On December 25, 2020, 5 inches of rain fell on a large snowpack in the upper Esopus Creek (UEC) watershed in the Catskill Mountains of New York. The resulting flood had an annual exceedance probability (AEP) of 4 to 20 percent (recurrence intervals of 25 to 5 years) in streams across the watershed, resulted in substantial geomorphic changes in some stream channels, and transported the highest sediment loads observed since stream restoration projects in the UEC began in 2012. The lowest AEP and highest discharge were observed in the Stony Clove Creek subbasin of the UEC. The UEC is the primary water source for the Ashokan Reservoir, part of New York City’s unfiltered water-supply system. A network of 16 turbidity and 13 suspended sediment and turbidity monitoring stations has been in operation within the UEC since October 2016. One of the primary purposes of this monitoring network is to investigate changes in suspended-sediment concentrations (SSC) and turbidity resulting from 9 sediment and turbidity reduction projects (STRPs) implemented in tributaries to the UEC between 2012 and 2018. Seven of the STRPs were constructed in the Stony Clove Creek subbasin.
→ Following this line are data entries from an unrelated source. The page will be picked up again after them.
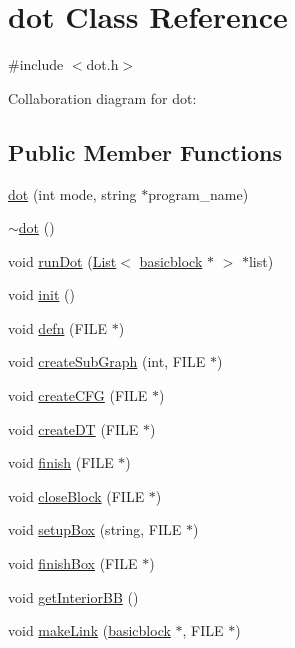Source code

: \hypertarget{classdot}{
\section{dot Class Reference}
\label{classdot}
}


{\ttfamily \#include $<$dot.h$>$}



Collaboration diagram for dot:
\subsection*{Public Member Functions}
\begin{DoxyCompactItemize}
\item 
\hyperlink{classdot_af11dd579c7b133d259ac9fe60e7ae629}{dot} (int mode, string $\ast$program\_\-name)
\item 
\hyperlink{classdot_a7c31a26ba233474fd5c7857bd3d8158f}{$\sim$dot} ()
\item 
void \hyperlink{classdot_a613147e95e44f245a63a5b08418c95f9}{runDot} (\hyperlink{classList}{List}$<$ \hyperlink{classbasicblock}{basicblock} $\ast$ $>$ $\ast$list)
\item 
void \hyperlink{classdot_a5841f9acea9e636b9630e8a2ebe25382}{init} ()
\item 
void \hyperlink{classdot_af56f68484dcec4b943a6a77d261080a6}{defn} (FILE $\ast$)
\item 
void \hyperlink{classdot_a04dd7808d587869df22488a7e7a1835a}{createSubGraph} (int, FILE $\ast$)
\item 
void \hyperlink{classdot_a34bd8df7c73a49901267dc3ca9209385}{createCFG} (FILE $\ast$)
\item 
void \hyperlink{classdot_aa1638f8d762e0f431cef55da49e92ede}{createDT} (FILE $\ast$)
\item 
void \hyperlink{classdot_ad7659526d6446a2065612898c6913a41}{finish} (FILE $\ast$)
\item 
void \hyperlink{classdot_a1ecb5d30b724c5f6bb49db212f3152de}{closeBlock} (FILE $\ast$)
\item 
void \hyperlink{classdot_a27540f28ccdbe6e62d32e727561fb185}{setupBox} (string, FILE $\ast$)
\item 
void \hyperlink{classdot_ac3912d5b73db012838fb8b37c1ed00bc}{finishBox} (FILE $\ast$)
\item 
void \hyperlink{classdot_af20dc816d263a9b3496d8241c339e235}{getInteriorBB} ()
\item 
void \hyperlink{classdot_acfd091941aef16273c4ebe92ef536742}{makeLink} (\hyperlink{classbasicblock}{basicblock} $\ast$, FILE $\ast$)
\end{DoxyCompactItemize}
During the 2 to 8 years following the installation of the projects, declines in SSC and turbidity were measured at all monitoring sites although there were no flows that exceeded a 20-percent AEP flood. The flood of December 2020 had a 4-percent AEP at the watershed outlet (Stony Clove Creek near Chichester, 01362370) and provided an opportunity to assess the effectiveness of the STRPs following a large flood. Data from the Stony Clove Creek near Chichester stream gage suggest a 10-fold increase in the mass of sediment transported for a given flow relative to pre-storm conditions, and that increase persisted for months following the flood. Sediment transport returned to near pre-storm levels at low streamflows after 4-6 months, but continued to remain above pre-storm levels at high streamflows for more than a year. The STRPs were bracketed by upstream-downstream turbidity monitoring stations. Minimal increases in turbidity from upstream to downstream of the STRPs during and after the flood were observed; however, reach-scale monitoring in tributaries to Stony Clove Creek and field observations suggest that the large increases in post-flood sediment transport were due to the Stony Clove intersecting new sources of sediment during and after the flood rather than failure of the STRPs.